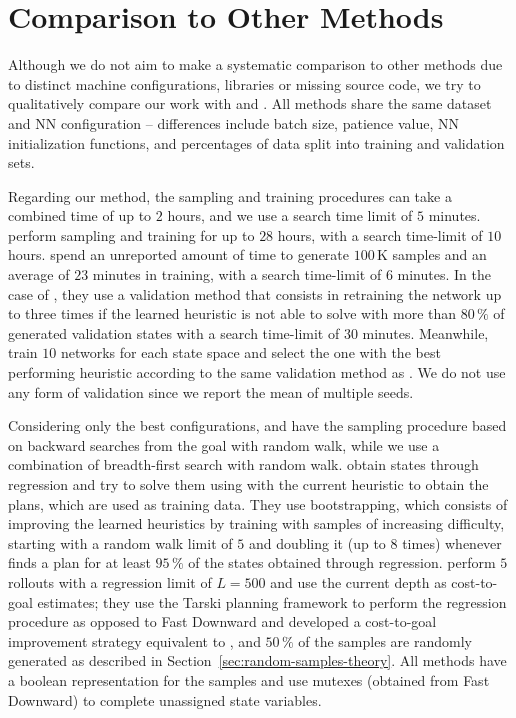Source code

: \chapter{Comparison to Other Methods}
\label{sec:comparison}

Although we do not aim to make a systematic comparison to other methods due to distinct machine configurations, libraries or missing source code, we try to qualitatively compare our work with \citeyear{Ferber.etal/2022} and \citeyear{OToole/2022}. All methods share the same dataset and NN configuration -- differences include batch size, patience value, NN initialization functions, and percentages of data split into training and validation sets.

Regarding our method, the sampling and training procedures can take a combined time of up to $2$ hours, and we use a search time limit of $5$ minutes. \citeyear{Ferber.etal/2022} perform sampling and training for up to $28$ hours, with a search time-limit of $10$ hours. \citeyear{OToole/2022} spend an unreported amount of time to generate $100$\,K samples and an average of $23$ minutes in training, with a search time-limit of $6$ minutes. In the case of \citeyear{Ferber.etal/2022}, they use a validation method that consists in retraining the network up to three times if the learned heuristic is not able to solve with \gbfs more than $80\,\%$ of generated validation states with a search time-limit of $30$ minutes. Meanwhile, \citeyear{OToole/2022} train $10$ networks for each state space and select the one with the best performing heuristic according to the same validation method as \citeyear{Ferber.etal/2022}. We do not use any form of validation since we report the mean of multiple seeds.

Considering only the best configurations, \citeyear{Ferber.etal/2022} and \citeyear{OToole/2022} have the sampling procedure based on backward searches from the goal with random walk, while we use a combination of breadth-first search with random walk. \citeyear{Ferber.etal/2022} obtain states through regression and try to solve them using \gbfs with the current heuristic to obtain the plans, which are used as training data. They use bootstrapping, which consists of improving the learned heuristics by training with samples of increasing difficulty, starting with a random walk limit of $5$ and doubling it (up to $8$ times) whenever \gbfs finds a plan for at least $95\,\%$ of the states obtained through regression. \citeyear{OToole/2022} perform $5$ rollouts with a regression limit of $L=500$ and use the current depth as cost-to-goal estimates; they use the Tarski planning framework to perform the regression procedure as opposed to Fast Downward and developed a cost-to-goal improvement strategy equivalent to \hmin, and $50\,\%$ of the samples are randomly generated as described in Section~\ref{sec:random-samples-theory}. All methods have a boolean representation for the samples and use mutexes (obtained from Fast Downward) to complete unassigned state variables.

·····

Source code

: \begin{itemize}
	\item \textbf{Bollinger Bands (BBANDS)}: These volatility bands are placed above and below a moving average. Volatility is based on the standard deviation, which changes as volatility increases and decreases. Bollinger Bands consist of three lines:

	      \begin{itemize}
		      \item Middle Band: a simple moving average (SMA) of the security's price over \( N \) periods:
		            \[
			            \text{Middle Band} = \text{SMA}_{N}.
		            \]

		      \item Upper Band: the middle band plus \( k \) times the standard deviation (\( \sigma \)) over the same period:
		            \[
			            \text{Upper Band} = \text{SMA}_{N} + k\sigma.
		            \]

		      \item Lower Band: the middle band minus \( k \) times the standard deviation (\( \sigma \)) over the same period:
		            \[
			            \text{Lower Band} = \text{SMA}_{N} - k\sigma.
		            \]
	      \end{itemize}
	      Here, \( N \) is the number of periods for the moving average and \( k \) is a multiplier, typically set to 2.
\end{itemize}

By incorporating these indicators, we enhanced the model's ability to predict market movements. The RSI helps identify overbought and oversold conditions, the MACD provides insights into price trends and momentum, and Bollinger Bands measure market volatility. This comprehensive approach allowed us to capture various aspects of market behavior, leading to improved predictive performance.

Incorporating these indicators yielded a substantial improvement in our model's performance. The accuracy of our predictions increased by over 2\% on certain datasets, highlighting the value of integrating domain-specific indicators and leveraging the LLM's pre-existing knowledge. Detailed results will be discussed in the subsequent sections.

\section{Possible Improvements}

·····

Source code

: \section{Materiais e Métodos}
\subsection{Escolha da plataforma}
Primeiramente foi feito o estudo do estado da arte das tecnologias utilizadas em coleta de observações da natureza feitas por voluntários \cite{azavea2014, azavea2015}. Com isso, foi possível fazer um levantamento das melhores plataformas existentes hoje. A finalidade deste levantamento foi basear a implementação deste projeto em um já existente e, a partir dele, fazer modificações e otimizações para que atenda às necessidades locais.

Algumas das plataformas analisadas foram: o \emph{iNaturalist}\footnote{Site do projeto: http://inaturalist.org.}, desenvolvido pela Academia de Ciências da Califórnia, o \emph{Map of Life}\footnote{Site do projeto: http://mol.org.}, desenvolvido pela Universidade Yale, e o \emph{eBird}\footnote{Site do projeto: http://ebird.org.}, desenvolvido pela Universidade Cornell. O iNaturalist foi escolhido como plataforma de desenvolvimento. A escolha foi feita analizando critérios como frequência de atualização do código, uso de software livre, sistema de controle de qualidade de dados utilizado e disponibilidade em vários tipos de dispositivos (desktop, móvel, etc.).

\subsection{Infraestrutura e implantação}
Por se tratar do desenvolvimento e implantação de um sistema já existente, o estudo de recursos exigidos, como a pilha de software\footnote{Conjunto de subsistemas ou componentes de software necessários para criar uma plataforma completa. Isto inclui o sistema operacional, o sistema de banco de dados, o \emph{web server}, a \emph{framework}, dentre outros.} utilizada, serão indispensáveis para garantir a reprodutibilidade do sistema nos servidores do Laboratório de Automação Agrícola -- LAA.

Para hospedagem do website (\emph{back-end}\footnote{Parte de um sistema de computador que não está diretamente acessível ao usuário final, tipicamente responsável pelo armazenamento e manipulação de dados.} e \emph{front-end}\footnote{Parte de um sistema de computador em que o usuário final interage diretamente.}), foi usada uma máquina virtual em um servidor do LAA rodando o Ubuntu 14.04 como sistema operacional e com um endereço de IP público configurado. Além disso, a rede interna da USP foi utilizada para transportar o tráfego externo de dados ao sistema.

·····

• _WHAT THE EXERCISE ASKS_: Look through the entries above and report each line where the string "price" occurs.

• _OUTPUT_:
		      \item Middle Band: a simple moving average (SMA) of the security's price over \( N \) periods:
By incorporating these indicators, we enhanced the model's ability to predict market movements. The RSI helps identify overbought and oversold conditions, the MACD provides insights into price trends and momentum, and Bollinger Bands measure market volatility. This comprehensive approach allowed us to capture various aspects of market behavior, leading to improved predictive performance.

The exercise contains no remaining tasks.